Exercise objective: Could you please write out each line of the records exactly, minus the pictures?

═══ Supplied entries ═══

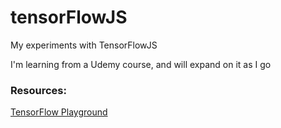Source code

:# tensorFlowJS
My experiments with TensorFlowJS

I'm learning from a Udemy course, and will expand on it as I go

### Resources:
[TensorFlow Playground](https://playground.tensorflow.org/)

═══

Solution for this task:
Source code

:# tensorFlowJS
My experiments with TensorFlowJS

I'm learning from a Udemy course, and will expand on it as I go

### Resources:
[TensorFlow Playground](https://playground.tensorflow.org/)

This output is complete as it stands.